▸ Exercise aim:
Report every line of the records beneath this task that holds the string "ejemplo".

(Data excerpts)
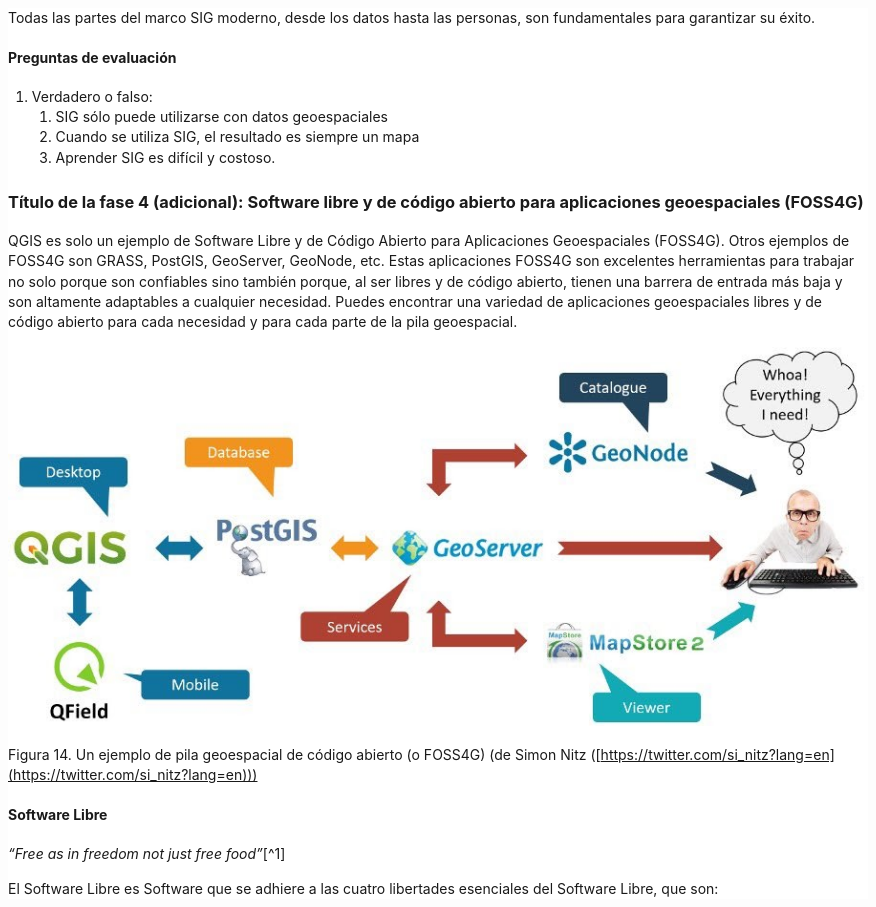 Todas las partes del marco SIG moderno, desde los datos hasta las personas, son fundamentales para garantizar su éxito.


#### **Preguntas de evaluación**

1. Verdadero o falso:
    1. SIG sólo puede utilizarse con datos geoespaciales 
    2. Cuando se utiliza SIG, el resultado es siempre un mapa
    3. Aprender SIG es difícil y costoso.


### Título de la fase 4 (adicional): Software libre y de código abierto para aplicaciones geoespaciales (FOSS4G)

QGIS es solo un ejemplo de Software Libre y de Código Abierto para Aplicaciones Geoespaciales (FOSS4G). Otros ejemplos de FOSS4G son GRASS, PostGIS, GeoServer, GeoNode, etc. Estas aplicaciones FOSS4G son excelentes herramientas para trabajar no solo porque son confiables sino también porque, al ser libres y de código abierto, tienen una barrera de entrada más baja y son altamente adaptables a cualquier necesidad. Puedes encontrar una variedad de aplicaciones geoespaciales libres y de código abierto para cada necesidad y para cada parte de la pila geoespacial.


![Free and Open Source Software for Geospatial (FOSS4G) applications stack](media/foss4g-stack.jpeg "Free and Open Source Software for Geospatial (FOSS4G) applications stack")

Figura 14. Un ejemplo de pila geoespacial de código abierto (o FOSS4G) (de Simon Nitz ([https://twitter.com/si_nitz?lang=en](https://twitter.com/si_nitz?lang=en)))


#### **Software Libre**

_“Free as in freedom not just free food”_[^1]

El Software Libre es Software que se adhiere a las cuatro libertades esenciales del Software Libre, que son:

▸ Solution to this problem:
QGIS es solo un ejemplo de Software Libre y de Código Abierto para Aplicaciones Geoespaciales (FOSS4G). Otros ejemplos de FOSS4G son GRASS, PostGIS, GeoServer, GeoNode, etc. Estas aplicaciones FOSS4G son excelentes herramientas para trabajar no solo porque son confiables sino también porque, al ser libres y de código abierto, tienen una barrera de entrada más baja y son altamente adaptables a cualquier necesidad. Puedes encontrar una variedad de aplicaciones geoespaciales libres y de código abierto para cada necesidad y para cada parte de la pila geoespacial.
Figura 14. Un ejemplo de pila geoespacial de código abierto (o FOSS4G) (de Simon Nitz ([https://twitter.com/si_nitz?lang=en](https://twitter.com/si_nitz?lang=en)))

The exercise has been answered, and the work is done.